In FIG. 3A, a tracer sensor 132 and a surface interface 130 are represented, where the tracer sensor 132 and the surface interface 130 perform the same operations as the tracer sensor(s) 24 and surface interface 30 described for FIG. 1. To summarize, the tracer sensor 132 collects tracer concentration measurements in a flow steam of the cased well 110 as a function of time. In scenario 100, the cased well 110 may be used for production. More specifically, an upward flow stream in the cased well 110 may result from fluid flow entering the cased well 110 through the perforations 120 and moving upward towards earth's surface. Near earth's surface one or more fluid conduits 136 may direct produced fluid to a storage facility 134. As fluid flows upward through the cased well 110, the telemetry unit 16 is able to modulate tracer concentrations in the flow stream to convey uplink telemetry signals corresponding to a measurement or communication from the downhole tool 20 as described herein. In the slickline deployment scenario 100, the telemetry unit 16 can perform tracer-based modulation to convey of an uplink telemetry signal as described herein even if a continuous electrical conductor is not available downhole.
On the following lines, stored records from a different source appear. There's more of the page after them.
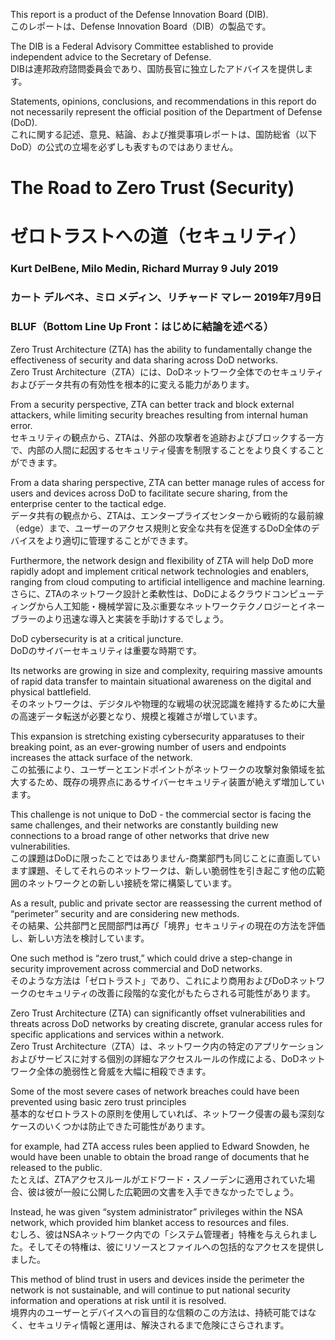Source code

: This report is a product of the Defense Innovation Board (DIB).  
このレポートは、Defense Innovation Board（DIB）の製品です。

The DIB is a Federal Advisory Committee established to provide independent advice to the Secretary of Defense.  
DIBは連邦政府諮問委員会であり、国防長官に独立したアドバイスを提供します。

Statements, opinions, conclusions, and recommendations in this report do not necessarily represent the official position of the Department of Defense (DoD).  
これに関する記述、意見、結論、および推奨事項レポートは、国防総省（以下DoD）の公式の立場を必ずしも表すものではありません。

# The Road to Zero Trust (Security) 
# ゼロトラストへの道（セキュリティ）
### Kurt DelBene, Milo Medin, Richard Murray 9 July 2019
### カート デルベネ、ミロ メディン、リチャード マレー 2019年7月9日
### BLUF（Bottom Line Up Front：はじめに結論を述べる）

Zero Trust Architecture (ZTA) has the ability to fundamentally change the effectiveness of security and data sharing across DoD networks.  
Zero Trust Architecture（ZTA）には、DoDネットワーク全体でのセキュリティおよびデータ共有の有効性を根本的に変える能力があります。

From a security perspective, ZTA can better track and block external attackers, while limiting security breaches resulting from internal human error.  
セキュリティの観点から、ZTAは、外部の攻撃者を追跡およびブロックする一方で、内部の人間に起因するセキュリティ侵害を制限することをより良くすることができます。

From a data sharing perspective, ZTA can better manage rules of access for users and devices across DoD to facilitate secure sharing, from the enterprise center to the tactical edge.  
データ共有の観点から、ZTAは、エンタープライズセンターから戦術的な最前線（edge）まで、ユーザーのアクセス規則と安全な共有を促進するDoD全体のデバイスをより適切に管理することができます。

Furthermore, the network design and flexibility of ZTA will help DoD more rapidly adopt and implement critical network technologies and enablers, ranging from cloud computing to artificial intelligence and machine learning.  
さらに、ZTAのネットワーク設計と柔軟性は、DoDによるクラウドコンピューティングから人工知能・機械学習に及ぶ重要なネットワークテクノロジーとイネーブラーのより迅速な導入と実装を手助けするでしょう。

DoD cybersecurity is at a critical juncture.  
DoDのサイバーセキュリティは重要な時期です。

Its networks are growing in size and complexity, requiring massive amounts of rapid data transfer to maintain situational awareness on the digital and physical battlefield.  
そのネットワークは、デジタルや物理的な戦場の状況認識を維持するために大量の高速データ転送が必要となり、規模と複雑さが増しています。

This expansion is stretching existing cybersecurity apparatuses to their breaking point, as an ever-growing number of users and endpoints increases the attack surface of the network.  
この拡張により、ユーザーとエンドポイントがネットワークの攻撃対象領域を拡大するため、既存の境界点にあるサイバーセキュリティ装置が絶えず増加しています。

This challenge is not unique to DoD - the commercial sector is facing the same challenges, and their networks are constantly building new connections to a broad range of other networks that drive new vulnerabilities.  
この課題はDoDに限ったことではありません-商業部門も同じことに直面しています課題、そしてそれらのネットワークは、新しい脆弱性を引き起こす他の広範囲のネットワークとの新しい接続を常に構築しています。

As a result, public and private sector are reassessing the current method of “perimeter” security and are considering new methods.   
その結果、公共部門と民間部門は再び「境界」セキュリティの現在の方法を評価し、新しい方法を検討しています。 

One such method is “zero trust,” which could drive a step-change in security improvement across commercial and DoD networks.  
そのような方法は「ゼロトラスト」であり、これにより商用およびDoDネットワークのセキュリティの改善に段階的な変化がもたらされる可能性があります。

Zero Trust Architecture (ZTA) can significantly offset vulnerabilities and threats across DoD networks by creating discrete, granular access rules for specific applications and services within a network.  
Zero Trust Architecture（ZTA）は、ネットワーク内の特定のアプリケーションおよびサービスに対する個別の詳細なアクセスルールの作成による、DoDネットワーク全体の脆弱性と脅威を大幅に相殺できます。

Some of the most severe cases of network breaches could have been prevented using basic zero trust principles  
基本的なゼロトラストの原則を使用していれば、ネットワーク侵害の最も深刻なケースのいくつかは防止できた可能性があります。

for example, had ZTA access rules been applied to Edward Snowden, he would have been unable to obtain the broad range of documents that he released to the public.  
たとえば、ZTAアクセスルールがエドワード・スノーデンに適用されていた場合、彼は彼が一般に公開した広範囲の文書を入手できなかったでしょう。

Instead, he was given “system administrator” privileges within the NSA network, which provided him blanket access to resources and files.  
むしろ、彼はNSAネットワーク内での「システム管理者」特権を与えられました。そしてその特権は、彼にリソースとファイルへの包括的なアクセスを提供しました。

This method of blind trust in users and devices inside the perimeter the network is not sustainable, and will continue to put national security information and operations at risk until it is resolved.  
境界内のユーザーとデバイスへの盲目的な信頼のこの方法は、持続可能ではなく、セキュリティ情報と運用は、解決されるまで危険にさらされます。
While the downhole tool 20 is represented as being part of the tool string 150 in scenario 100, it should be appreciated some downhole tools 20 may be integrated with or attached to the casing string 112. In such case, the tool string 150 still includes the telemetry unit 16, where the telemetry unit 16 provides tracer-based modulation to convey uplink telemetry signals for a downhole tool 20 that is permanently installed with the casing string 112. In such case, the downhole tool 20 and telemetry unit 16 may each include their own power supply. Alternatively, power can be shared from the downhole tool 20 to the telemetry unit 16 or vice versa using inductive coils, capacitive pads, galvanic contact points, connectors, power generators, and power storage units (e.g., capacitors or batteries).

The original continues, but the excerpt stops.